━━━━━ RECORD EXTRACTS

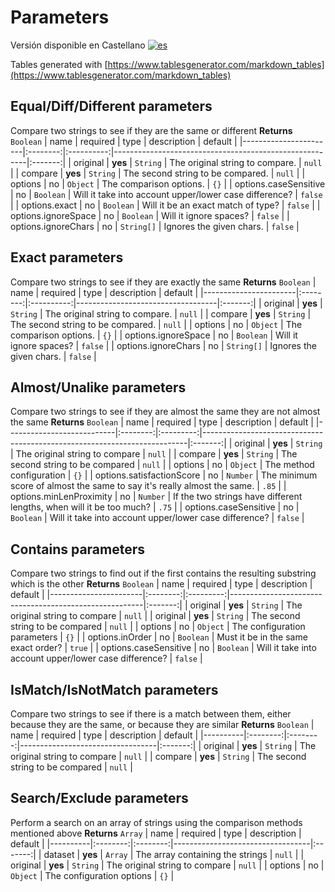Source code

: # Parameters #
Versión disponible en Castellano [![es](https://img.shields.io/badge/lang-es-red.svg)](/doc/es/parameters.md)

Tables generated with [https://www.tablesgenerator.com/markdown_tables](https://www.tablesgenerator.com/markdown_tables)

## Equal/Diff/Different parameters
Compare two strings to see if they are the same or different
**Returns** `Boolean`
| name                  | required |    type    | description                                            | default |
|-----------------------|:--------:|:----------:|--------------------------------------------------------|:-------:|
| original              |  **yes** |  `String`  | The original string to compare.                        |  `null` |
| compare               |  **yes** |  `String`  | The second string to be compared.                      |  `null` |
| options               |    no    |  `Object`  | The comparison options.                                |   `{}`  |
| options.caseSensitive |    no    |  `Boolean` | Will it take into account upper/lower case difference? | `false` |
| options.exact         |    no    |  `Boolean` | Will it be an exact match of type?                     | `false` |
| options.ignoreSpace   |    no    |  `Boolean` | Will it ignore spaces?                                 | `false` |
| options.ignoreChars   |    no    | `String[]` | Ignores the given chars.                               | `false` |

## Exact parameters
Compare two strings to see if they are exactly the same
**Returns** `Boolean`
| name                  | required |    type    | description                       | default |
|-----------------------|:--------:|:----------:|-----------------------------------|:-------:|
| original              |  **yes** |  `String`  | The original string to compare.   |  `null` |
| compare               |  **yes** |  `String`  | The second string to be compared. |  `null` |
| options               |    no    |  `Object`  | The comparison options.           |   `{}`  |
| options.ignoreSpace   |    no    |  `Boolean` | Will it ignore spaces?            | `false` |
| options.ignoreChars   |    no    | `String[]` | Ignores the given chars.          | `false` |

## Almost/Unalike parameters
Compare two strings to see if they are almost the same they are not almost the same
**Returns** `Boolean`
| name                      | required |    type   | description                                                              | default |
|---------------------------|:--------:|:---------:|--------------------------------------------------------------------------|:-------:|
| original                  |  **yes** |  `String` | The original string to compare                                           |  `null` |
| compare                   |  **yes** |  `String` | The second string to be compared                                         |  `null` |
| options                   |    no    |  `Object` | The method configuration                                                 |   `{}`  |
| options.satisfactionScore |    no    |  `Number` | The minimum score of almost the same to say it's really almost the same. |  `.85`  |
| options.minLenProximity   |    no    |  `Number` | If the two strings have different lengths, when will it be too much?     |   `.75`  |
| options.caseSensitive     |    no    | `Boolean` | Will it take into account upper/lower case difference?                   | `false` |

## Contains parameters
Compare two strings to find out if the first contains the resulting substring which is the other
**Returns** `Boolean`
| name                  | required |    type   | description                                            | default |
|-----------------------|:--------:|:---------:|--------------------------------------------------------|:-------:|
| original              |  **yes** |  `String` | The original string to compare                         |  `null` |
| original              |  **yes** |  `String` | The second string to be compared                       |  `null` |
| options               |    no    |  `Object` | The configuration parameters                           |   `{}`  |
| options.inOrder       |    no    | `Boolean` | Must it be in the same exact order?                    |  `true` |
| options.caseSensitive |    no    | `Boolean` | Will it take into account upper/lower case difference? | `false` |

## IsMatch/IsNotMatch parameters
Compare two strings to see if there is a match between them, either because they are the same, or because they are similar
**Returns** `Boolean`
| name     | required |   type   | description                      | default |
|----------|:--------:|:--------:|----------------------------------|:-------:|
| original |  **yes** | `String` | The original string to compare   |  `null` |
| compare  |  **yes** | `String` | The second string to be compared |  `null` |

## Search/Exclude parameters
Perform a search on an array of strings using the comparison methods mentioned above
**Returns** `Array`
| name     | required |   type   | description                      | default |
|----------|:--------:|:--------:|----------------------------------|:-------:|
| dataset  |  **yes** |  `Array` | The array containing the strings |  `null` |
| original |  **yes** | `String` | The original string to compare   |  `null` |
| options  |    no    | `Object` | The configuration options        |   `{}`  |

━━━━━━━━━━
━━━━━ RECORD EXTRACTS

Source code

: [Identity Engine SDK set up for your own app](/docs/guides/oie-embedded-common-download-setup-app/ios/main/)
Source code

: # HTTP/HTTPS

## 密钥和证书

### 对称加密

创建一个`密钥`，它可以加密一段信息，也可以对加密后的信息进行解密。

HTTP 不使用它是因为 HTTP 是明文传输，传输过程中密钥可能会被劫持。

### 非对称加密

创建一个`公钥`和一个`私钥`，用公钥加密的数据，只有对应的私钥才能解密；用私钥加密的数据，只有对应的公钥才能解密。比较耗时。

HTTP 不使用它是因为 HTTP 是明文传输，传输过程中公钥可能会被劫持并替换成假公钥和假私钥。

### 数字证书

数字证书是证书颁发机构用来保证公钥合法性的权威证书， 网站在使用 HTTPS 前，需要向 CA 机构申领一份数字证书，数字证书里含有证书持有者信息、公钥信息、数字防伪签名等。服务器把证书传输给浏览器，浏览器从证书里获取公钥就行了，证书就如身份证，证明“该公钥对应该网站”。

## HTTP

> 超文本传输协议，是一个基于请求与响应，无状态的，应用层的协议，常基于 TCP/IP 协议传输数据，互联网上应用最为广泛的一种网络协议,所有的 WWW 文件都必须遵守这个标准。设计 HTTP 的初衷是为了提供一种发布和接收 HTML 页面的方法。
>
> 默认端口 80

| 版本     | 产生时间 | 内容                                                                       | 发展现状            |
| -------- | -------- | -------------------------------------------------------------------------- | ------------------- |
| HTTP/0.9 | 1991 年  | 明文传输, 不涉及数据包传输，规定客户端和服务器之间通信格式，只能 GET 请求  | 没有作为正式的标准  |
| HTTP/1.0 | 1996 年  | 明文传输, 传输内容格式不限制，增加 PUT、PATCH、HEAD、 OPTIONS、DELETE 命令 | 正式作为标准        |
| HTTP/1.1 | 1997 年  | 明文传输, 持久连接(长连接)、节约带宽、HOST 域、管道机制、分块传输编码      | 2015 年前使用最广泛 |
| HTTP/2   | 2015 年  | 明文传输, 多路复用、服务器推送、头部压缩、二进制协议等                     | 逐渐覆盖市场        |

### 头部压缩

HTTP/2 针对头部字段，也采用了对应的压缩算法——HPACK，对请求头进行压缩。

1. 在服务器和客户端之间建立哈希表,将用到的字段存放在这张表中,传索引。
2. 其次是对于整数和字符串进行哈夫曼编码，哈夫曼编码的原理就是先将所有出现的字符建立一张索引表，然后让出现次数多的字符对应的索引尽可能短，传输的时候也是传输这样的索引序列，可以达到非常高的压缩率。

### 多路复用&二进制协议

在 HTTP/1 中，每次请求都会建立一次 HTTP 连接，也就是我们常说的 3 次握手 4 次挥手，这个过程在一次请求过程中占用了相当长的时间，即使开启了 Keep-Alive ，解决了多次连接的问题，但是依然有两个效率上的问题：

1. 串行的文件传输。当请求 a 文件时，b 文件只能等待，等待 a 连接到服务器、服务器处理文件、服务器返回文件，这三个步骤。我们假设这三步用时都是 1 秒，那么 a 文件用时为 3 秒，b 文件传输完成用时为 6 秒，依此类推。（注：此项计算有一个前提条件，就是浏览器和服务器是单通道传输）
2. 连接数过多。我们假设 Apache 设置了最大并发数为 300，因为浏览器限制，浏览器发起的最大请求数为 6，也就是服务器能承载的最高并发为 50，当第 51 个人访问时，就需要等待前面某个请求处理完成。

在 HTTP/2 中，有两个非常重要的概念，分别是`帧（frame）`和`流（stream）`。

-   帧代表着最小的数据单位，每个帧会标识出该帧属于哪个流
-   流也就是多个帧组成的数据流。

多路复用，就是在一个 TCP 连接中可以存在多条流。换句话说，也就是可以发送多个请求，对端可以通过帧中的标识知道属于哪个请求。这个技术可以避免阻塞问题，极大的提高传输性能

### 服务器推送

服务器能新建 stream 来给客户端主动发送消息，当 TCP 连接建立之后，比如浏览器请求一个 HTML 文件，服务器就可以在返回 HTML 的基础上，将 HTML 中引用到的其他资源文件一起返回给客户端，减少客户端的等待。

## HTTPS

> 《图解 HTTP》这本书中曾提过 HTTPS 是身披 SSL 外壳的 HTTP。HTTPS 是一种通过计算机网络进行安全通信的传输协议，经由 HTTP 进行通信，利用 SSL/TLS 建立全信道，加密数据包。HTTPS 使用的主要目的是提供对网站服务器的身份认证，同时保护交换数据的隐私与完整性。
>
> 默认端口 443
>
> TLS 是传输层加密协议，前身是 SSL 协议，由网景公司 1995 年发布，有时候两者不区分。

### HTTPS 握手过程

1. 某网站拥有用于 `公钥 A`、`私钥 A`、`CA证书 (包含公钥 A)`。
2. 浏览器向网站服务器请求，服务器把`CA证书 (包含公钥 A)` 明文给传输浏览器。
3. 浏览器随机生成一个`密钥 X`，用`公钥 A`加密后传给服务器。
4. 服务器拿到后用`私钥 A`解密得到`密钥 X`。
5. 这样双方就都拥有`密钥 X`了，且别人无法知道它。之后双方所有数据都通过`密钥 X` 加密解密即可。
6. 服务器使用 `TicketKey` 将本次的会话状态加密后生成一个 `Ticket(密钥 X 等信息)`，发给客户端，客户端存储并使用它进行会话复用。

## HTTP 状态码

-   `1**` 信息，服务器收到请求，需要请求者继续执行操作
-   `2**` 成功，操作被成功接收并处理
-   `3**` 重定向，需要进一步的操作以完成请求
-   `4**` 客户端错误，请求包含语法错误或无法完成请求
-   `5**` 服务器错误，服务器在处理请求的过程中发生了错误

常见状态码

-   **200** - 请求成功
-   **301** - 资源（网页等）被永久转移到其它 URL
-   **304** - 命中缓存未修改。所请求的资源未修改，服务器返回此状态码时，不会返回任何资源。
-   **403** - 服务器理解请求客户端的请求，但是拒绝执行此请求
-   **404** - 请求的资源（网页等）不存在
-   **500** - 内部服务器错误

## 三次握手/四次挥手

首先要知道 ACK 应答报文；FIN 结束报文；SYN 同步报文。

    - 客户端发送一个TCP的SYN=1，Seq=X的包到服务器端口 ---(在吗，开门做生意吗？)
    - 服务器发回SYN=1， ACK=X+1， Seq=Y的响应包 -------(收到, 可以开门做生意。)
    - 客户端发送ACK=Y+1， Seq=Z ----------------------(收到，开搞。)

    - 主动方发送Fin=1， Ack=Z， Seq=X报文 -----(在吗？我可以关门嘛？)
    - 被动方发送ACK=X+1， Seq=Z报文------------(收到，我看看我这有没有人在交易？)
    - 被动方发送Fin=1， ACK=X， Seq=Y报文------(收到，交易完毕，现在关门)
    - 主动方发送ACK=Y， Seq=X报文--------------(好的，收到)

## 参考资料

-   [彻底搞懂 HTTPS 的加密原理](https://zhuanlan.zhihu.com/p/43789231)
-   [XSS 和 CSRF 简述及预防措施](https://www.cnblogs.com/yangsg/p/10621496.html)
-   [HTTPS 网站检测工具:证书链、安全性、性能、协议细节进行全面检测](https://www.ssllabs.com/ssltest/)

━━━━━━━━━━

*YOUR OBJECTIVE*. Counting only lines that contain "ignoreSpace", say how many there are in the material above, and add nothing.

*ANSWER BELOW*. 2